The prevalence of enteropathogens in a community varies according to the geographical area. Reports from Chandigarh have shown 12.5% to 19.3% prevalence rates of intestinal parasites.5-7 The rate of infection in food handlers is expected to be much lower than that prevalent in the community. The prevalence of enteroparasites among food handlers (1.4-16%) observed in the present study is in accordance with the figures reported by Mohan et al in 2006[8] who reported parasites in 12.9% of food handlers in health and educational institutions in Amritsar, India, but is much lower than those reported by Malhotra et al in the same year[9] (41.1%) and by Chitnis et al[10] in 1986 (44.5%). This may be due to the higher standards of education, better wages, better personal hygiene, stricter policies of adhering to personal hygiene measures and frequent hand-washing of the food handlers engaged in our hospital.
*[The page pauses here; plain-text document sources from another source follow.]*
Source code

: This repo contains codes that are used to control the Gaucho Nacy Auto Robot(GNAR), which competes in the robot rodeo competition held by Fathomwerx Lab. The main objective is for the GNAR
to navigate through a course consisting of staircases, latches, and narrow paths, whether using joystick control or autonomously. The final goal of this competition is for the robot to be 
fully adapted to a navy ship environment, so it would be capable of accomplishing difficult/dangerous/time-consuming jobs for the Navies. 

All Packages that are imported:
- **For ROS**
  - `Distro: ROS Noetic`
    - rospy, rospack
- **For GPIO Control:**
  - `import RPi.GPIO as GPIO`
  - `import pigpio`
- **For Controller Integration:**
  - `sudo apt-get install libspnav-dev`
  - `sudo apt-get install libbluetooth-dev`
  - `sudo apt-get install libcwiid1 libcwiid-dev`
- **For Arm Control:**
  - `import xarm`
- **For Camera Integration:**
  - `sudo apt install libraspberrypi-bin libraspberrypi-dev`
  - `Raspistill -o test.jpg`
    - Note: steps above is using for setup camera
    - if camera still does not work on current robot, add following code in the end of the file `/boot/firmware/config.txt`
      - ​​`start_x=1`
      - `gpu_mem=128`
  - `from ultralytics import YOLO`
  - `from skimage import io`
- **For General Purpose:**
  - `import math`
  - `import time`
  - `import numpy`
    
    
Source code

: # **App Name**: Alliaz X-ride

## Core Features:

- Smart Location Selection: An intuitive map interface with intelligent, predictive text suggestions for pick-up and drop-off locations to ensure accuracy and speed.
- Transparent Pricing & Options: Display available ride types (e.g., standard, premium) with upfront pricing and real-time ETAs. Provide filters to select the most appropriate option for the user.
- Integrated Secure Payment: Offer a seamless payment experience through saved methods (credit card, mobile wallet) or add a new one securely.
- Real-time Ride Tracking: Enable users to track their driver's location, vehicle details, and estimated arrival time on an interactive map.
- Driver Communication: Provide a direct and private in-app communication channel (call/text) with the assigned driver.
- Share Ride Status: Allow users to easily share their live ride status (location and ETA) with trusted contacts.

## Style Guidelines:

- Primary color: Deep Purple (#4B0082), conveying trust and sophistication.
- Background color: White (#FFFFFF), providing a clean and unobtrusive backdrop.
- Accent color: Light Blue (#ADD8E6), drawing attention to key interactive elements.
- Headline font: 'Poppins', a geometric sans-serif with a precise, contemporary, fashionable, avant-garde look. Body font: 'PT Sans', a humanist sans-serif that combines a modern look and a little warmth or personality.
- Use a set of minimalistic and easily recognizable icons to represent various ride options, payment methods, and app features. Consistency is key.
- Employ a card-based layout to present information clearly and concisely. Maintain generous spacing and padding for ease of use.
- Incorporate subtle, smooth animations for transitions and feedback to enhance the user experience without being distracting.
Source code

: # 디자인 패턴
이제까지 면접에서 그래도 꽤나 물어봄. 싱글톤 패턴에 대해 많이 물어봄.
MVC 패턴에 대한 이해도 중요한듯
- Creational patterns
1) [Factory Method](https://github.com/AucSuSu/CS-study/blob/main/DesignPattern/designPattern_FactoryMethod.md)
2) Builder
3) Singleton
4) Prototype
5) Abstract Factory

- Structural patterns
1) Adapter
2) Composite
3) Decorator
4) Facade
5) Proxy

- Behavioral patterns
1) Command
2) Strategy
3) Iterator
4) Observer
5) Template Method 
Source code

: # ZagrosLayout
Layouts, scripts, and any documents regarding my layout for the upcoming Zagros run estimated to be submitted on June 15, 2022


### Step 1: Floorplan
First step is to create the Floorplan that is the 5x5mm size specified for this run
Most of the recent studies reported from Turkey[11] (29.3%). and Brazil[12] (17%) have shown figures similar to ours while one reported an even higher figure of 40.7%[13]
 
In our study, rates of 5%, 13.3%, 1.4%, 0%, 1.2%, and 0% enteropathogenic bacterial infection were reported during the years 2001-2006, respectively. During the year 2001, there was an outbreak of ETEC in the neonatal ICU Advanced Paediatric Centre, PGIMER; this was traced back to a food handler involved in the preparation of milk feeds.[14] Subsequent to this outbreak, screening for ETEC was introduced. The outbreak was curtailed once the source was identified as a cook who was temporarily withdrawn from duty and education regarding hygiene and transmission of infection was imparted.
 
Maximum enteropathogens (13.3%) were isolated in our study subjects during the year 2002. All subjects were asymptomatic. The reason for this acute increase in bacterial pathogens was perhaps due to renovation, during which time the kitchen was temporarily shifted to a place next to the washrooms where the walls were leaking. Subsequently the kitchen was shifted; food handlers were treated and given health advice with regard to personal hygiene and foodhygiene. In the subsequent years there was only the occasional food handler who was detected carrying a bacterial enteropathogen.
 
Asymptomatic infections and carriers pose greater danger to the public because the worker keeps on working unmindful of the infection he is transmitting. Around 4.6% of Salmonella infected individuals may remain unidentified.[15] The bacteria important for transmission by food handlers include Salmonella Typhi, Shigella, Campylobacter, enterohaemorrhagic E. coli, and enterotoxigenic E.coli. Various parasites important for food-borne transmission include Giardia, Entamoeba histolytica and Cryptosporidium.
 
In our hospital, screening of food handlers for various intestinal pathogens is undertaken every year. Routine screening of food handlers is imperative, especially during the summer and rainy seasons, when transmission of enteropathogens is at its peak.